Payments & Fintech Insights In This Episode
- The power of automating debt repayment.
- How crypto will play an essential role in the future of currency.
- The importance of high level security in mobile service.
- The process of evaluating risk tolerance for business related cell service technology.
- The criteria for start-up investing from the perspective of a serial entrepreneur.
- And so much more!
Featured on the Show
- Connect with Haseeb Awan: LinkedIn
- Connect with Efani: LinkedIn | Twitter
- Connect with the Show: LinkedIn | Facebook | Twitter
- Subscribe to the Show: Apple Podcasts | Spotify | Google Podcasts | Show Hub
Heather: Hi, everyone. Welcome to “PayPod.” I’m your host, Heather Bodie. And today, we’re going to be talking about all things crypto, including Bitcoin ATMs, as well as mobile security. Joining me to dive into these topics is Haseeb Awan, creator of one of the first and largest Bitcoin ATMs, Bitaccess. He’s also the CEO of Efani, America’s most secure and private cell phone service, which protects people against SIM swaps, eavesdropping, and location tracking. Haseeb, welcome to the show.
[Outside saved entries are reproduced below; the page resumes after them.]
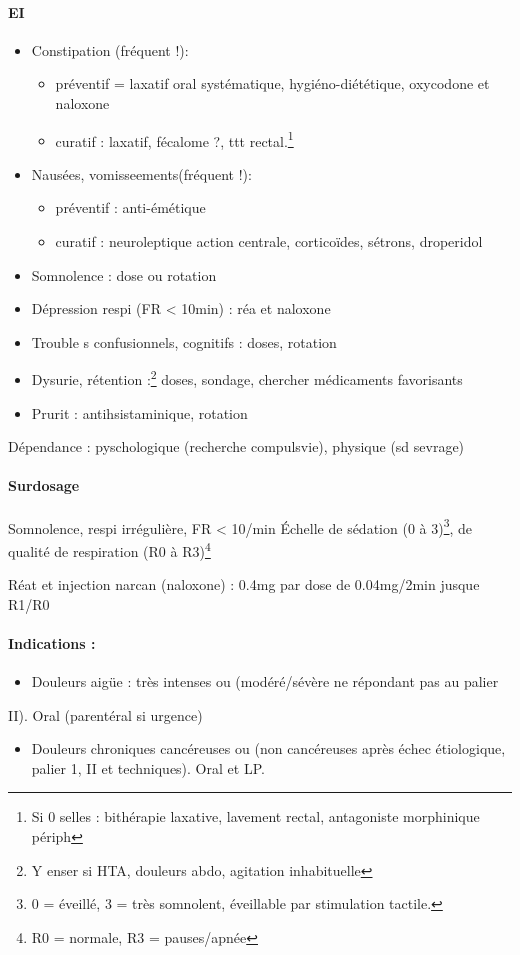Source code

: \documentclass[11pt]{article}
\begin{document}
\paragraph{EI}
\label{sec:org78177bc}
\begin{itemize}
\item Constipation (fréquent !):
\begin{itemize}
\item préventif = laxatif oral systématique, hygiéno-diététique, oxycodone et
naloxone
\item curatif : \inc laxatif, fécalome ?, ttt rectal.\footnote{Si 0 selles : bithérapie laxative, lavement rectal, antagoniste
morphinique périph}
\end{itemize}
\item Nausées, vomisseements(fréquent !):
\begin{itemize}
\item préventif : anti-émétique
\item curatif : neuroleptique action centrale, corticoïdes, sétrons, droperidol
\end{itemize}
\item Somnolence : \dec dose ou rotation
\item Dépression respi (FR < 10min) : réa et naloxone
\item Trouble s confusionnels, cognitifs : \dec doses, rotation
\item Dysurie, rétention :\footnote{Y enser si HTA, douleurs abdo, agitation inhabituelle} \dec doses, sondage, chercher médicaments favorisants
\item Prurit : antihsistaminique, rotation
\end{itemize}

Dépendance : pyschologique (recherche compulsvie), physique (sd sevrage)

\paragraph{Surdosage}
\label{sec:orgca0a3b4}
Somnolence, respi irrégulière, FR < 10/min
Échelle de sédation (0 à 3)\footnote{0 = éveillé, 3 = très somnolent, éveillable par stimulation tactile.}, de qualité de respiration (R0 à R3)\footnote{R0 = normale, R3 = pauses/apnée}

Réat et injection narcan (naloxone) : 0.4mg par dose de 0.04mg/2min jusque R1/R0

\paragraph{Indications :}
\label{sec:org3cb4539}
\begin{itemize}
\item Douleurs aigüe : très intenses ou (modéré/sévère ne répondant pas au palier
\end{itemize}
II). Oral (parentéral si urgence)
\begin{itemize}
\item Douleurs chroniques cancéreuses ou (non cancéreuses après échec étiologique,
palier 1, II et techniques). Oral et LP.
\end{itemize}
\end{document}
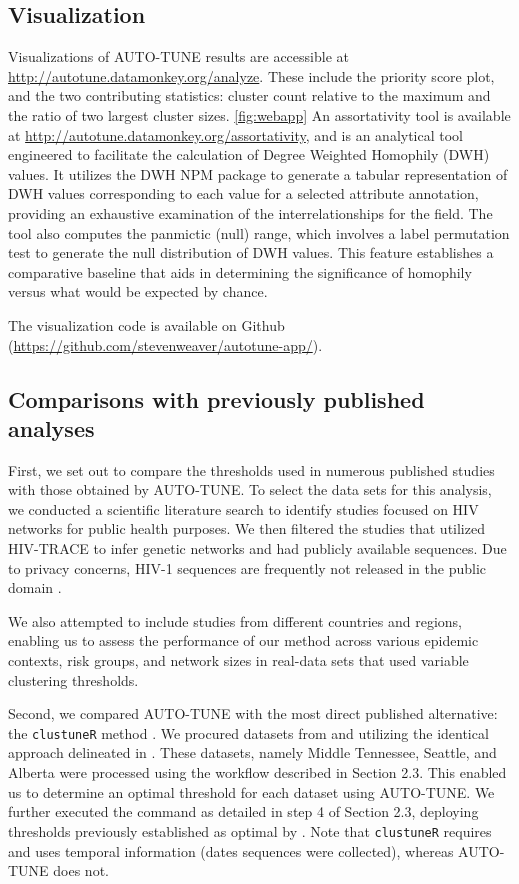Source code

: \documentclass[utf8]{FrontiersinHarvard} %
\begin{document}
\subsection{Visualization}

Visualizations of AUTO-TUNE results are accessible at
\url{http://autotune.datamonkey.org/analyze}. These include the priority score
plot, and the two contributing statistics: cluster count relative to the
maximum and the ratio of two largest cluster sizes. \ref{fig:webapp} An
assortativity tool is available at
\url{http://autotune.datamonkey.org/assortativity}, and is an analytical tool
engineered to facilitate the calculation of Degree Weighted Homophily (DWH)
values. It utilizes the DWH NPM package to generate a tabular representation of
DWH values corresponding to each value for a selected attribute annotation,
providing an exhaustive examination of the interrelationships for the field.
The tool also computes the panmictic (null) range, which involves a label
permutation test to generate the null distribution of DWH values. This feature
establishes a comparative baseline that aids in determining the significance of
homophily versus what would be expected by chance.

The visualization code is available on Github
(\url{https://github.com/stevenweaver/autotune-app/}).

\subsection{Comparisons with previously published analyses}

First, we set out to compare the thresholds used in numerous published studies
with those obtained by AUTO-TUNE. To select the data sets for this analysis, we
conducted a scientific literature search to identify studies focused on HIV
networks for public health purposes. We then filtered the studies that utilized
HIV-TRACE to infer genetic networks and had publicly available sequences. Due
to privacy concerns, HIV-1 sequences are frequently not released in the public
domain \cite{Inzaule:2023aa}.

We also attempted to include studies from different countries and regions,
enabling us to assess the performance of our method across various epidemic
contexts, risk groups, and network sizes in real-data sets that used variable
clustering thresholds.

Second, we compared AUTO-TUNE with the most direct published alternative: the
	{\tt clustuneR} method \citep{chato_public_2020}. We procured datasets from
\citep{wolf_short_2017} and \citep{vrancken_multi-faceted_2017} utilizing the
identical approach delineated in \cite{chato_public_2020}. These datasets,
namely Middle Tennessee, Seattle, and Alberta were processed using the workflow
described in Section 2.3. This enabled us to determine an optimal threshold for
each dataset using AUTO-TUNE. We further executed the command as detailed in
step 4 of Section 2.3, deploying thresholds previously established as optimal
by \citep{chato_public_2020}. Note that {\tt clustuneR} requires and uses
temporal information (dates sequences were collected), whereas AUTO-TUNE does
not.
\end{document}
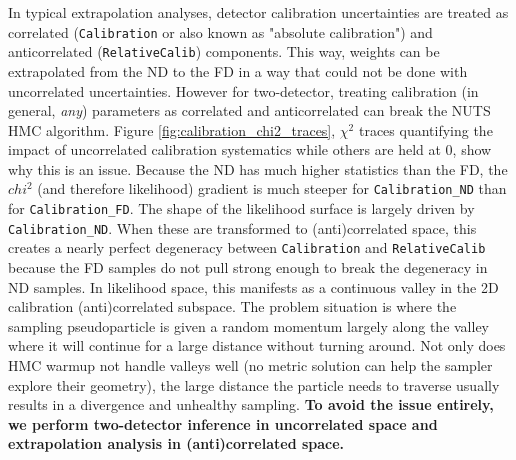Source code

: \documentclass{article}
\begin{document}
In typical extrapolation analyses, detector calibration uncertainties are treated as correlated (\texttt{Calibration} or also known as "absolute calibration") and anticorrelated (\texttt{Relative\-Calib}) components. This way, weights can be extrapolated from the ND to the FD in a way that could not be done with uncorrelated uncertainties. However for two-detector, treating calibration (in general, \textit{any}) parameters as correlated and anticorrelated can break the NUTS HMC algorithm. Figure \ref{fig:calibration_chi2_traces}, $\chi^2$ traces quantifying the impact of uncorrelated calibration systematics while others are held at 0, show why this is an issue. Because the ND has much higher statistics than the FD, the $chi^2$ (and therefore likelihood) gradient is much steeper for \texttt{Calibration\_\-ND} than for \texttt{Calibration\_\-FD}. The shape of the likelihood surface is largely driven by \texttt{Calibration\_\-ND}. When these are transformed to (anti)correlated space, this creates a nearly perfect degeneracy between \texttt{Calibration} and \texttt{Relative\-Calib} because the FD samples do not pull strong enough to break the degeneracy in ND samples. In likelihood space, this manifests as a continuous valley in the 2D calibration (anti)correlated subspace. The problem situation is where the sampling pseudoparticle is given a random momentum largely along the valley where it will continue for a large distance without turning around. Not only does HMC warmup not handle valleys well (no metric solution can help the sampler explore their geometry), the large distance the particle needs to traverse usually results in a divergence and unhealthy sampling. \textbf{To avoid the issue entirely, we perform two-detector inference in uncorrelated space and extrapolation analysis in (anti)correlated space.}
\end{document}
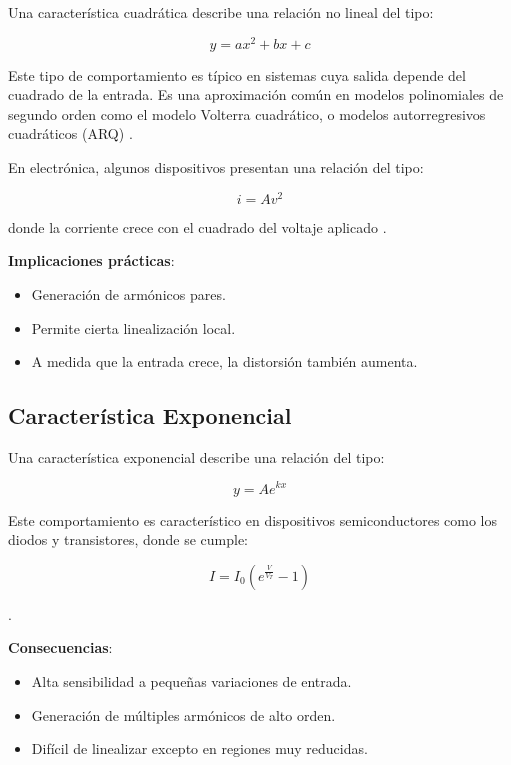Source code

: Una característica cuadrática describe una relación no lineal del tipo:

\begin{equation}
    y = a x^2 + b x + c
\end{equation}

Este tipo de comportamiento es típico en sistemas cuya salida depende del cuadrado de la entrada. Es una aproximación común en modelos polinomiales de segundo orden como el modelo Volterra cuadrático, o modelos autorregresivos cuadráticos (ARQ) \cite{volterra_model}. 

En electrónica, algunos dispositivos presentan una relación del tipo:

\begin{equation}
    i = A v^2
\end{equation}

donde la corriente crece con el cuadrado del voltaje aplicado \cite{sedra_smith}.

\textbf{Implicaciones prácticas}:

\begin{itemize}
    \item Generación de armónicos pares.
    \item Permite cierta linealización local.
    \item A medida que la entrada crece, la distorsión también aumenta.
\end{itemize}

\subsection{Característica Exponencial}

Una característica exponencial describe una relación del tipo:

\begin{equation}
    y = A e^{k x}
\end{equation}

Este comportamiento es característico en dispositivos semiconductores como los diodos y transistores, donde se cumple:

\begin{equation}
    I = I_0 \left( e^{\frac{V}{V_T}} - 1 \right)
\end{equation}

\cite{sedra_smith, transistor_physics}.

\textbf{Consecuencias}:

\begin{itemize}
    \item Alta sensibilidad a pequeñas variaciones de entrada.
    \item Generación de múltiples armónicos de alto orden.
    \item Difícil de linealizar excepto en regiones muy reducidas.
\end{itemize}

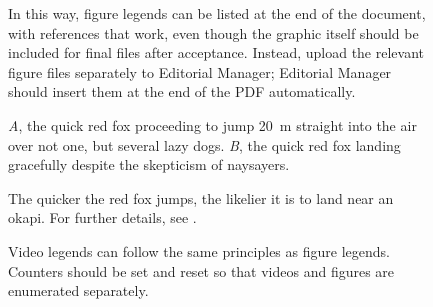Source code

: \documentclass[11pt]{article}
\begin{document}
\begin{figure}[h!]
\caption{In this way, figure legends can be listed at the end of the document, with references that work, even though the graphic itself should be included for final files after acceptance. Instead, upload the relevant figure files separately to Editorial Manager; Editorial Manager should insert them at the end of the PDF automatically.}
\label{Fig:AnotherFigure}
\end{figure}


\renewcommand{\thefigure}{A\arabic{figure}}
\setcounter{figure}{0}

\begin{figure}[h!]
\caption{\textit{A}, the quick red fox proceeding to jump 20~m straight into the air over not one, but several lazy dogs. \textit{B}, the quick red fox landing gracefully despite the skepticism of naysayers.}
\label{Fig:Jumps}
\end{figure}

\begin{figure}[h!]
\caption{The quicker the red fox jumps, the likelier it is to land near an okapi. For further details, see \citet{LemKapEx07}.}
\label{Fig:JumpsOk}
\end{figure}




\renewcommand{\figurename}{Video} 
\renewcommand{\thefigure}{S\arabic{figure}}
\setcounter{figure}{0}

\begin{figure}[h!]
\caption{Video legends can follow the same principles as figure legends. Counters should be set and reset so that videos and figures are enumerated separately.}
\label{VideoExample}
\end{figure}

\renewcommand{\figurename}{Figure}
\setcounter{figure}{1}

\end{document}
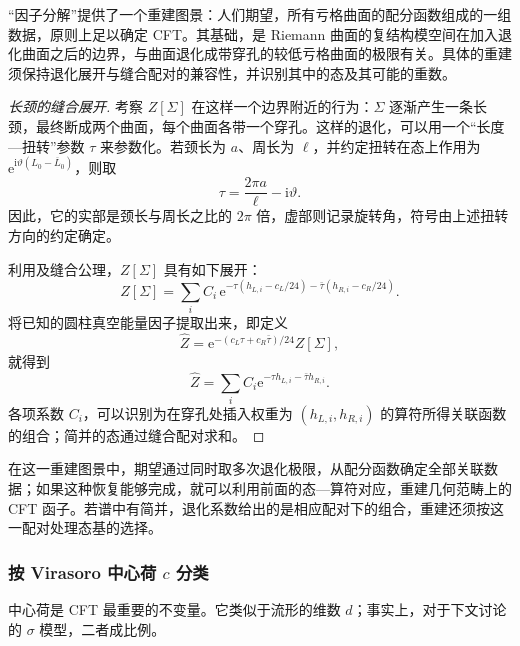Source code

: “因子分解”提供了一个重建图景：人们期望，所有亏格曲面的配分函数组成的一组数据，原则上足以确定 CFT。其基础，是 Riemann 曲面的复结构模空间在加入退化曲面之后的边界，与曲面退化成带穿孔的较低亏格曲面的极限有关。具体的重建须保持退化展开与缝合配对的兼容性，并识别其中的态及其可能的重数。

\begin{proof}[长颈的缝合展开]
考察 $Z[\Sigma]$ 在这样一个边界附近的行为：$\Sigma$ 逐渐产生一条长颈，最终断成两个曲面，每个曲面各带一个穿孔。这样的退化，可以用一个“长度—扭转”参数 $\tau$ 来参数化。若颈长为 $a$、周长为 $\ell$，并约定扭转在态上作用为 $\mathrm{e}^{\mathrm{i}\vartheta(L_0-\overline L_0)}$，则取
\[
\tau=\frac{2\pi a}{\ell}-\mathrm{i}\vartheta.
\]
因此，它的实部是颈长与周长之比的 $2\pi$ 倍，虚部则记录旋转角，符号由上述扭转方向的约定确定。

利用及缝合公理，$Z[\Sigma]$ 具有如下展开：
\[
Z[\Sigma]
=\sum_i C_i\,
\mathrm{e}^{-\tau(h_{L,i}-c_L/24)
-\bar\tau(h_{R,i}-c_R/24)}.
\]
将已知的圆柱真空能量因子提取出来，即定义
\[
\widehat Z
=\mathrm{e}^{-(c_L\tau+c_R\bar\tau)/24}Z[\Sigma],
\]
就得到
\[
\widehat Z=\sum_iC_i\mathrm{e}^{-\tau h_{L,i}-\bar\tau h_{R,i}}.
\]
各项系数 $C_i$，可以识别为在穿孔处插入权重为 $(h_{L,i},h_{R,i})$ 的算符所得关联函数的组合；简并的态通过缝合配对求和。
\end{proof}

在这一重建图景中，期望通过同时取多次退化极限，从配分函数确定全部关联数据；如果这种恢复能够完成，就可以利用前面的态—算符对应，重建几何范畴上的 CFT 函子。若谱中有简并，退化系数给出的是相应配对下的组合，重建还须按这一配对处理态基的选择。

\subsubsection{按 Virasoro 中心荷 \texorpdfstring{$c$}{c} 分类}\label{sec:3.2.2.4}

中心荷是 CFT 最重要的不变量。它类似于流形的维数 $d$；事实上，对于下文讨论的 $\sigma$ 模型，二者成比例。

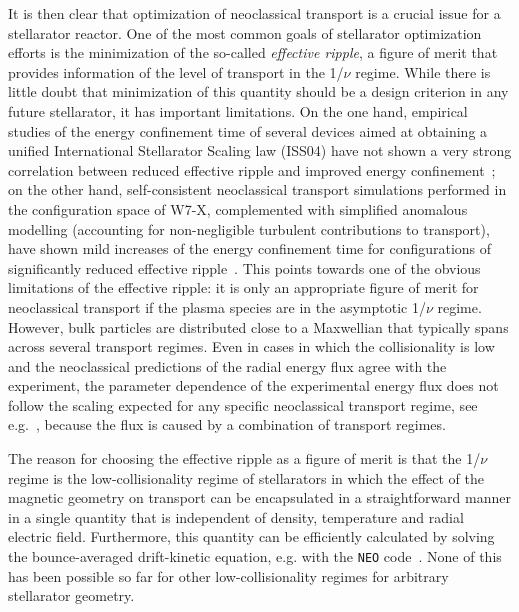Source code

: It is then clear that optimization of neoclassical transport is a crucial issue for a stellarator reactor. One of the most common goals of stellarator optimization efforts is the minimization of the so-called \textit{effective ripple}, a figure of merit that provides information of the level of transport in the 1/$\nu$ regime. While there is little doubt that minimization of this quantity should be a design criterion in any future stellarator, it has important limitations. On the one hand, empirical studies of the energy confinement time of several devices aimed at obtaining a unified International Stellarator Scaling law (ISS04) have not shown a very strong correlation between reduced effective ripple and improved energy confinement~\citep{yamada2005taue,fuchert2018taue}; on the other hand, self-consistent neoclassical transport simulations performed in the configuration space of W7-X, complemented with simplified anomalous modelling (accounting for non-negligible turbulent contributions to transport), have shown mild increases of the energy confinement time for configurations of significantly reduced effective ripple~\citep{geiger2014w7x}. This points towards one of the obvious limitations of the effective ripple: it is only an appropriate figure of merit for neoclassical transport if the plasma species are in the asymptotic 1/$\nu$ regime. However, bulk particles are distributed close to a Maxwellian that typically spans across several transport regimes. Even in cases in which the collisionality is low and the neoclassical predictions of the radial energy flux agree with the experiment, the parameter dependence of the experimental energy flux does not follow the scaling expected for any specific neoclassical transport regime, see e.g.~\citep{alonso2017eps}, because the flux is caused by a combination of transport regimes.
 
The reason for choosing the effective ripple as a figure of merit is that the 1/$\nu$ regime is the low-collisionality regime of stellarators in which the effect of the magnetic geometry on transport can be encapsulated in a straightforward manner in a single quantity that is independent of density, temperature and radial electric field. Furthermore, this quantity can be efficiently calculated by solving the bounce-averaged drift-kinetic equation, e.g. with the \texttt{NEO} code~\citep{nemov1999neo}. None of this has been possible so far for other low-collisionality regimes for arbitrary stellarator geometry.

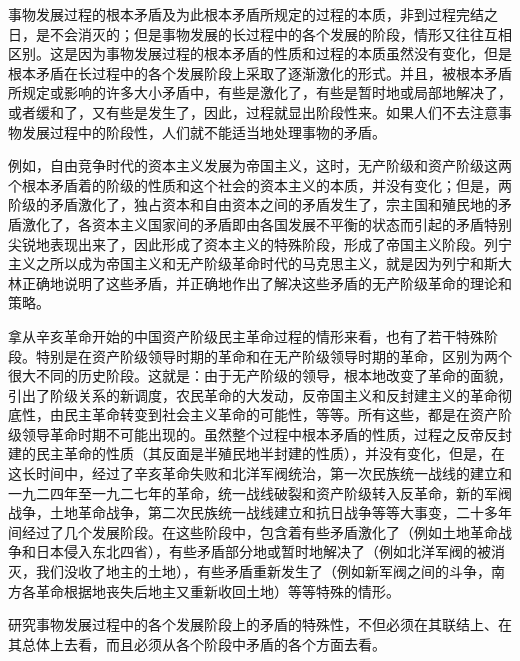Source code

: \documentclass[UTF8, 12pt, a4paper]{ctexrep}
\begin{document}
事物发展过程的根本矛盾及为此根本矛盾所规定的过程的本质，非到过程完结之日，是不会消灭的；但是事物发展的长过程中的各个发展的阶段，情形又往往互相区别。这是因为事物发展过程的根本矛盾的性质和过程的本质虽然没有变化，但是根本矛盾在长过程中的各个发展阶段上采取了逐渐激化的形式。并且，被根本矛盾所规定或影响的许多大小矛盾中，有些是激化了，有些是暂时地或局部地解决了，或者缓和了，又有些是发生了，因此，过程就显出阶段性来。如果人们不去注意事物发展过程中的阶段性，人们就不能适当地处理事物的矛盾。

例如，自由竞争时代的资本主义发展为帝国主义，这时，无产阶级和资产阶级这两个根本矛盾着的阶级的性质和这个社会的资本主义的本质，并没有变化；但是，两阶级的矛盾激化了，独占资本和自由资本之间的矛盾发生了，宗主国和殖民地的矛盾激化了，各资本主义国家间的矛盾即由各国发展不平衡的状态而引起的矛盾特别尖锐地表现出来了，因此形成了资本主义的特殊阶段，形成了帝国主义阶段。列宁主义之所以成为帝国主义和无产阶级革命时代的马克思主义，就是因为列宁和斯大林正确地说明了这些矛盾，并正确地作出了解决这些矛盾的无产阶级革命的理论和策略。

拿从辛亥革命开始的中国资产阶级民主革命过程的情形来看，也有了若干特殊阶段。特别是在资产阶级领导时期的革命和在无产阶级领导时期的革命，区别为两个很大不同的历史阶段。这就是：由于无产阶级的领导，根本地改变了革命的面貌，引出了阶级关系的新调度，农民革命的大发动，反帝国主义和反封建主义的革命彻底性，由民主革命转变到社会主义革命的可能性，等等。所有这些，都是在资产阶级领导革命时期不可能出现的。虽然整个过程中根本矛盾的性质，过程之反帝反封建的民主革命的性质（其反面是半殖民地半封建的性质），并没有变化，但是，在这长时间中，经过了辛亥革命失败和北洋军阀统治，第一次民族统一战线的建立和一九二四年至一九二七年的革命，统一战线破裂和资产阶级转入反革命，新的军阀战争，土地革命战争，第二次民族统一战线建立和抗日战争等等大事变，二十多年间经过了几个发展阶段。在这些阶段中，包含着有些矛盾激化了（例如土地革命战争和日本侵入东北四省），有些矛盾部分地或暂时地解决了（例如北洋军阀的被消灭，我们没收了地主的土地），有些矛盾重新发生了（例如新军阀之间的斗争，南方各革命根据地丧失后地主又重新收回土地）等等特殊的情形。

研究事物发展过程中的各个发展阶段上的矛盾的特殊性，不但必须在其联结上、在其总体上去看，而且必须从各个阶段中矛盾的各个方面去看。
\end{document}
Haseeb: Thank you, Heather, for having me on the show.
Heather: Absolutely. So, as an early entrepreneur in the cryptocurrency space, tell us how you ended up in the world of crypto, where did you first learn about it, and what led you to creating Bitaccess?
Haseeb: I got involved in crypto almost eight years ago, like in 2013, I believe, 12-13. And then I just bought it for investment point of view. There was no other incentive, to be honest, at that time. I got interested because this thing was rising up. And the concept of having like digital money was pretty exciting to me. So, we bought some Bitcoins. And then we, later on, started a Bitcoin ATM company. And since then, we haven’t looked back.
Heather: As a company on the forefront of building distributed networks of access, who have you found to be the most ideal partners or ideal locations for these terminals?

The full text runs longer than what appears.